A medida da Receita Federal está prevista em uma instrução normativa publicada no Diário Oficial da União (DOU) no último dia 16, com vigência a partir de dez dias depois, ou seja, 26 de outubro. Conforme o parágrafo 8º do artigo 37 da instrução número 2229, “a entidade ou estabelecimento filial será imediatamente declarada suspensa, a partir da ciência do termo de retenção, caso seja constatada a realização de atividades de comercialização, exposição, armazenamento, guarda ou transporte de produtos proibidos, que representem potencial risco à saúde pública, ao meio ambiente ou à segurança”.
Cigarros eletrônicos são facilmente encontrados no Centro de Porto Alegre
A Receita Federal ainda acrescentou que “trata-se de medida essencial para o combate ao crime organizado e à lavagem de dinheiro no Brasil”. Além dos prejuízos econômicos, um estudo de 2022 do Núcleo de Inovação Tecnológica do Hospital das Clínicas da Faculdade de Medicina da Universidade de São Paulo (INOVA-HC-FMUSP) mostrou que, por exemplo, usuários dos chamados Dispositivos Eletrônicos para Fumar (DEF) tiveram um risco quatro vezes maior de infarto do miocárdio do que não usuários.
Também segundo o Instituto Nacional do Câncer (Inca), não há evidências científicas que indiquem seu uso para parar de fumar, além de o uso dos DEFs, tanto cigarros eletrônicos, aquecidos e vaporizadores pode causar riscos para a saúde, como dependência, doenças respiratórias e cardiovasculares e possível surgimento de câncer. Procurada, a Secretaria Municipal de Segurança Pública (SMSeg), denúncias relacionadas à fiscalização podem ser realizadas por meio do 156, e que, “do ponto de vista sanitário, trata-se de um produto proibido em todo o território nacional”.
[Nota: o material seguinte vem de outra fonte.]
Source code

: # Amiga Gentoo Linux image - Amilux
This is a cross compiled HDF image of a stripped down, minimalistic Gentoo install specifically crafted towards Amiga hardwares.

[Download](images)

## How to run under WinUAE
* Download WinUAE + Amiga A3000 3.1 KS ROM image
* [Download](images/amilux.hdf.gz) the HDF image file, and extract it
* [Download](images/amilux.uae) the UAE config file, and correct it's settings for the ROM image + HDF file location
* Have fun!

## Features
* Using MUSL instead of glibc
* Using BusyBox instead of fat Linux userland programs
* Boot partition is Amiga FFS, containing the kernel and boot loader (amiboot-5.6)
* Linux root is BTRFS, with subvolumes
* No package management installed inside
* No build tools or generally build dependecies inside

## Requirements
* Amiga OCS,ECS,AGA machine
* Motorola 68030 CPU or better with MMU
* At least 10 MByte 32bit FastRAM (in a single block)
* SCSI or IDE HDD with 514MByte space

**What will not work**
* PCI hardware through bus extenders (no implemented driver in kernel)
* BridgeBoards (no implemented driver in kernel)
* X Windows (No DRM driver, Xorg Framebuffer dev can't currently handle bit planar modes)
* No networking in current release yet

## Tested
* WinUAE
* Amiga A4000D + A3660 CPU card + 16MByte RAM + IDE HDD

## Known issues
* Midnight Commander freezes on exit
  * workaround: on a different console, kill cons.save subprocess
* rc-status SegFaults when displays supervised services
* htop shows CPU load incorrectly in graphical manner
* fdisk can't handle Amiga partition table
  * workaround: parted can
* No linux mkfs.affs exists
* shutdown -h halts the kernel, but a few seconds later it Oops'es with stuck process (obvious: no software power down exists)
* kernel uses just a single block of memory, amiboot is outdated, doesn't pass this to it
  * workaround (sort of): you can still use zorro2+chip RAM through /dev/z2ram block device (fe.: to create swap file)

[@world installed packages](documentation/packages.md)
“A Anvisa legisla sobre o tema e a proibição através da RDC 855/2024, situação que também se enquadra no Código Penal brasileiro, pois trata-se de Contrabando. A Delegacia do Consumidor ou a Polícia Federal podem ser acionadas na identificação da infração sanitária”, disse a SMSeg. Já a assessoria do Pop Center disse esclarecer que não realiza a fiscalização de produtos comercializados pelos lojistas.
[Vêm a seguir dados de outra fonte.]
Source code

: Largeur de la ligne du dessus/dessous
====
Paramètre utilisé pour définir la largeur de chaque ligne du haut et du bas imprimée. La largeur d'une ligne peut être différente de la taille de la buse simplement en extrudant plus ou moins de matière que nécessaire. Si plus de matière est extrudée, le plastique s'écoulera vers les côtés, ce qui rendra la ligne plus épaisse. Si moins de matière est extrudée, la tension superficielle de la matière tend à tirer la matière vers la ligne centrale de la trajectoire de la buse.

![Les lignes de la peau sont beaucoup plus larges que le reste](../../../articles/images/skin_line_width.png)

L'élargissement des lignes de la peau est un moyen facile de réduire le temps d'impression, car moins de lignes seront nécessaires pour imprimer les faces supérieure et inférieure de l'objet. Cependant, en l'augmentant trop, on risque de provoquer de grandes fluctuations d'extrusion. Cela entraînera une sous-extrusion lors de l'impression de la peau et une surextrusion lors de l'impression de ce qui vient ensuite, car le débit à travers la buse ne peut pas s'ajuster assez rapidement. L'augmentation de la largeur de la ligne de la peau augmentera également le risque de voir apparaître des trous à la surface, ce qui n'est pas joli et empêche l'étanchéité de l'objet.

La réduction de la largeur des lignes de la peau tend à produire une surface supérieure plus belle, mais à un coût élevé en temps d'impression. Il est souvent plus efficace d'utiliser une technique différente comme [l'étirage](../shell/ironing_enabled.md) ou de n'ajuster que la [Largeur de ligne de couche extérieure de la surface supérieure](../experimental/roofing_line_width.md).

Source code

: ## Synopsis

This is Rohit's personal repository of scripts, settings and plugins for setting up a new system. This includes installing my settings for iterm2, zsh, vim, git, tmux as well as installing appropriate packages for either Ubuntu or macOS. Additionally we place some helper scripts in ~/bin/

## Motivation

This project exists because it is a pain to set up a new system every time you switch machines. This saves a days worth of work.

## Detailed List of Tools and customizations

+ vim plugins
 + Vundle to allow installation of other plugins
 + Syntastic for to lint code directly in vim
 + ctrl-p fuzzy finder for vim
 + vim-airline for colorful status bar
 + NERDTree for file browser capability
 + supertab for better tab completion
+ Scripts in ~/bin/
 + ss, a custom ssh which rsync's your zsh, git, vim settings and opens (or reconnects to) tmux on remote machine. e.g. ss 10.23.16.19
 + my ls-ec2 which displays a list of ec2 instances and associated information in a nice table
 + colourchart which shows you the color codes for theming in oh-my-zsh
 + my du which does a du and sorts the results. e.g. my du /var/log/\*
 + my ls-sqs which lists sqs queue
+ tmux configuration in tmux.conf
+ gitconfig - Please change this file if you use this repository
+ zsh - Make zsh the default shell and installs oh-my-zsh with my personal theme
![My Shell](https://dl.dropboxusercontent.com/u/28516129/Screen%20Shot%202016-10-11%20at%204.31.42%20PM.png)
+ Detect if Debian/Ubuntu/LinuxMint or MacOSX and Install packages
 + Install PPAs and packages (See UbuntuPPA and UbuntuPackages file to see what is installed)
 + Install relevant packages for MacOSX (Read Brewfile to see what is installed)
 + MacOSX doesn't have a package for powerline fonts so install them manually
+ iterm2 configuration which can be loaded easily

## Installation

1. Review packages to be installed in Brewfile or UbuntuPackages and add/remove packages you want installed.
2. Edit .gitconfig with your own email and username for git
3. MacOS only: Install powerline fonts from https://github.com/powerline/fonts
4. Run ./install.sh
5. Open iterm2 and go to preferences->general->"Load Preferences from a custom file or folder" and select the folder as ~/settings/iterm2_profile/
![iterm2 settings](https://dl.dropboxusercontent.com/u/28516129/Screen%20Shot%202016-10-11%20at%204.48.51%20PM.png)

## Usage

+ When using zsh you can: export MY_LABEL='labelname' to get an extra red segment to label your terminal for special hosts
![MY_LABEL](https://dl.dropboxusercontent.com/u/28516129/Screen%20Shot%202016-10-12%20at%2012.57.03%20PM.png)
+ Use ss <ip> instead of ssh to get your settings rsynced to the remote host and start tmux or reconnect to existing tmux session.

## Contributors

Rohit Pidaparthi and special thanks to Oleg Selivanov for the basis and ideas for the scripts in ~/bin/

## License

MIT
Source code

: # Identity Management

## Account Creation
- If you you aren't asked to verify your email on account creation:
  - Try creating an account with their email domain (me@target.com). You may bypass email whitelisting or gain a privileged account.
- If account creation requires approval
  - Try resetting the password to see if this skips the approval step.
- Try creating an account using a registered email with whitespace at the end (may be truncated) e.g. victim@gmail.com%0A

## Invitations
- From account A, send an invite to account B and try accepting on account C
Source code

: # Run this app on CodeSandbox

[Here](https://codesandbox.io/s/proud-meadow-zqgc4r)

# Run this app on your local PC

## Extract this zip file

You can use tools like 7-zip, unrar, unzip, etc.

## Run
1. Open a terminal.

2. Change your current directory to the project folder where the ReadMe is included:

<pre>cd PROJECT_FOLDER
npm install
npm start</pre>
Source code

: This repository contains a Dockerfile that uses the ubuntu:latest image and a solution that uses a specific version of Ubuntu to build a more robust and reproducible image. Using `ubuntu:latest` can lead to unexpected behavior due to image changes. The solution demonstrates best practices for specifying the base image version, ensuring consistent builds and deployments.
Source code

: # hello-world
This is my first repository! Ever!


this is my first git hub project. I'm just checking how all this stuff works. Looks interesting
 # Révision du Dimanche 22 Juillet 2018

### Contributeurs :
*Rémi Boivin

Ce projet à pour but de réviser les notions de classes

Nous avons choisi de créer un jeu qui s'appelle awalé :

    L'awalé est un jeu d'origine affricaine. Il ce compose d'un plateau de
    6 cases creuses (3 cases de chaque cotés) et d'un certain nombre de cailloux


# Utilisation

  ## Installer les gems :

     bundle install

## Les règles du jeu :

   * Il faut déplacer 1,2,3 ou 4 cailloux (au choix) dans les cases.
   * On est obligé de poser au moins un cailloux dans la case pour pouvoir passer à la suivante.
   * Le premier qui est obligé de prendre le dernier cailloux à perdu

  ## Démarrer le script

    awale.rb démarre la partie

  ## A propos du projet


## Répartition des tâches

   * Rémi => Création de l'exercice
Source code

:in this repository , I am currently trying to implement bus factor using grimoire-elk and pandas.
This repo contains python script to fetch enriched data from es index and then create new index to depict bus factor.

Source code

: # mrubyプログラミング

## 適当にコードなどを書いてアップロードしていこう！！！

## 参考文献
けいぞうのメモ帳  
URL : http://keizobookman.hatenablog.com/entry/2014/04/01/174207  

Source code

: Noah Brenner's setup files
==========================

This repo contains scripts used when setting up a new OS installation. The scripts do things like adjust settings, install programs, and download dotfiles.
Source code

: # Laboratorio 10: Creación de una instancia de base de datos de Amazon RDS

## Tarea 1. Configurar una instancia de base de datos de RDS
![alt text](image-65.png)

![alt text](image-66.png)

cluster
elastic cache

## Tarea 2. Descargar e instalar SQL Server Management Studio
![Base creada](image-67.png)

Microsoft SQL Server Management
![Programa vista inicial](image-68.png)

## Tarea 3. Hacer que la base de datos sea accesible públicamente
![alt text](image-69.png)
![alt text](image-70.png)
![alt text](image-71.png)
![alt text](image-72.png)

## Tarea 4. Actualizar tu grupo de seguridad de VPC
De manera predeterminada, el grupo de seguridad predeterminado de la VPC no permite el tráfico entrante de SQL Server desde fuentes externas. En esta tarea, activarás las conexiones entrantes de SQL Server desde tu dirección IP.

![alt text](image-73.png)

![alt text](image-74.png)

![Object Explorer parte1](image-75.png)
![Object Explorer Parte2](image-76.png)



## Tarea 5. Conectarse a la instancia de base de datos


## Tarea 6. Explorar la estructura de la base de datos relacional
“O Pop Center reforça que orienta constantemente todos os lojistas para que sigam as normativas legais aplicáveis, buscando garantir que o ambiente comercial esteja em conformidade com a legislação vigente. A fiscalização dos produtos, no entanto, é de responsabilidade exclusiva dos órgãos públicos competentes”, acrescentou. O centro disse também que “não compactua, sob nenhuma circunstância, com práticas que não estejam de acordo com a lei e reitera seu compromisso com um ambiente de negócios ético e seguro para lojistas e consumidores.”
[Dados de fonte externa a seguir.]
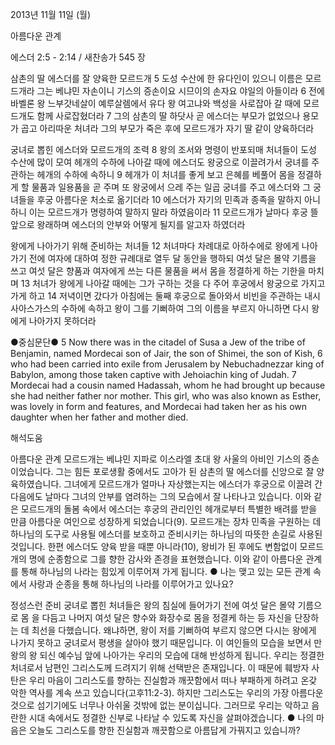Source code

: 2013년 11월 11일 (월)

아름다운 관계



에스더 2:5 - 2:14 / 새찬송가 545 장


삼촌의 딸 에스더를 잘 양육한 모르드개
5 도성 수산에 한 유다인이 있으니 이름은 모르드개라 그는 베냐민 자손이니 기스의 증손이요 시므이의 손자요 야일의 아들이라 6 전에 바벨론 왕 느부갓네살이 예루살렘에서 유다 왕 여고냐와 백성을 사로잡아 갈 때에 모르드개도 함께 사로잡혔더라 7 그의 삼촌의 딸 하닷사 곧 에스더는 부모가 없었으나 용모가 곱고 아리따운 처녀라 그의 부모가 죽은 후에 모르드개가 자기 딸 같이 양육하더라

궁녀로 뽑힌 에스더와 모르드개의 조력
8 왕의 조서와 명령이 반포되매 처녀들이 도성 수산에 많이 모여 헤개의 수하에 나아갈 때에 에스더도 왕궁으로 이끌려가서 궁녀를 주관하는 헤개의 수하에 속하니 9 헤개가 이 처녀를 좋게 보고 은혜를 베풀어 몸을 정결하게 할 물품과 일용품을 곧 주며 또 왕궁에서 으레 주는 일곱 궁녀를 주고 에스더와 그 궁녀들을 후궁 아름다운 처소로 옮기더라 10 에스더가 자기의 민족과 종족을 말하지 아니하니 이는 모르드개가 명령하여 말하지 말라 하였음이라 11 모르드개가 날마다 후궁 뜰 앞으로 왕래하며 에스더의 안부와 어떻게 될지를 알고자 하였더라

왕에게 나아가기 위해 준비하는 처녀들
12 처녀마다 차례대로 아하수에로 왕에게 나아가기 전에 여자에 대하여 정한 규례대로 열두 달 동안을 행하되 여섯 달은 몰약 기름을 쓰고 여섯 달은 향품과 여자에게 쓰는 다른 물품을 써서 몸을 정결하게 하는 기한을 마치며 13 처녀가 왕에게 나아갈 때에는 그가 구하는 것을 다 주어 후궁에서 왕궁으로 가지고 가게 하고 14 저녁이면 갔다가 아침에는 둘째 후궁으로 돌아와서 비빈을 주관하는 내시 사아스가스의 수하에 속하고 왕이 그를 기뻐하여 그의 이름을 부르지 아니하면 다시 왕에게 나아가지 못하더라

●중심문단●
5 Now there was in the citadel of Susa a Jew of the tribe of Benjamin, named Mordecai son of Jair, the son of Shimei, the son of Kish, 6 who had been carried into exile from Jerusalem by Nebuchadnezzar king of Babylon, among those taken captive with Jehoiachin king of Judah. 7 Mordecai had a cousin named Hadassah, whom he had brought up because she had neither father nor mother. This girl, who was also known as Esther, was lovely in form and features, and Mordecai had taken her as his own daughter when her father and mother died.

해석도움





아름다운 관계
모르드개는 베냐민 지파로 이스라엘 초대 왕 사울의 아비인 기스의 증손이었습니다. 그는 힘든 포로생활 중에서도 고아가 된 삼촌의 딸 에스더를 신앙으로 잘 양육하였습니다. 그녀에게 모르드개가 얼마나 자상했는지는 에스더가 후궁으로 이끌려 간 다음에도 날마다 그녀의 안부를 염려하는 그의 모습에서 잘 나타나고 있습니다. 이와 같은 모르드개의 돌봄 속에서 에스더는 후궁의 관리인인 헤개로부터 특별한 배려를 받을 만큼 아름다운 여인으로 성장하게 되었습니다(9). 모르드개는 장차 민족을 구원하는 데 하나님의 도구로 사용될 에스더를 보호하고 준비시키는 하나님의 따뜻한 손길로 사용된 것입니다. 한편 에스더도 양육 받을 때뿐 아니라(10), 왕비가 된 후에도 변함없이 모르드개의 명에 순종함으로 그를 향한 감사와 존경을 표현했습니다. 이와 같이 아름다운 관계를 통해 하나님의 나라는 힘있게 이루어져 가게 됩니다.
● 나는 맺고 있는 모든 관계 속에서 사랑과 순종을 통해 하나님의 나라를 이루어가고 있나요?

정성스런 준비
궁녀로 뽑힌 처녀들은 왕의 침실에 들어가기 전에 여섯 달은 몰약 기름으로 몸
을 다듬고 나머지 여섯 달은 향수와 화장수로 몸을 정결케 하는 등 자신을 단장하는 데 최선을 다했습니다. 왜냐하면, 왕이 저를 기뻐하여 부르지 않으면 다시는 왕에게 나가지 못하고 궁녀로서 평생을 살아야 했기 때문입니다. 이 여인들의 모습을 보면서 만왕의 왕 되신 예수님 앞에 나아가는 우리의 모습에 대해 반성하게 됩니다. 우리는 정결한 처녀로서 남편인 그리스도께 드려지기 위해 선택받은 존재입니다. 이 때문에 훼방자 사탄은 우리 마음이 그리스도를 향하는 진실함과 깨끗함에서 떠나 부패하게 하려고 온갖 악한 역사를 계속 쓰고 있습니다(고후11:2-3). 하지만 그리스도는 우리의 가장 아름다운 것으로 섬기기에도 너무나 아쉬울 것밖에 없는 분이십니다. 그러므로 우리는 악하고 음란한 시대 속에서도 정결한 신부로 나타날 수 있도록 자신을 살펴야겠습니다.
● 나의 마음은 오늘도 그리스도를 향한 진실함과 깨끗함으로 아름답게 가꿔지고 있습니까?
Leia a nota completa do Pop Center
A administração do Pop Center, centro comercial localizado em Porto Alegre, esclarece que não realiza a fiscalização de produtos comercializados pelos lojistas. O Pop Center reforça que orienta constantemente todos os lojistas para que sigam as normativas legais aplicáveis, buscando garantir que o ambiente comercial esteja em conformidade com a legislação vigente.
A fiscalização dos produtos, no entanto, é de responsabilidade exclusiva dos órgãos públicos competentes. O Pop Center salienta que não compactua, sob nenhuma circunstância, com práticas que não estejam de acordo com a lei e reitera seu compromisso com um ambiente de negócios ético e seguro para lojistas e consumidores.
Atualmente, temos cerca de 200 lojas fechadas por não atenderem às normas administrativas e à legislação vigente. Com aproximadamente 600 lojas ativas, acreditamos oferecer o melhor do comércio popular, garantindo aos clientes um ambiente seguro e em conformidade com a lei.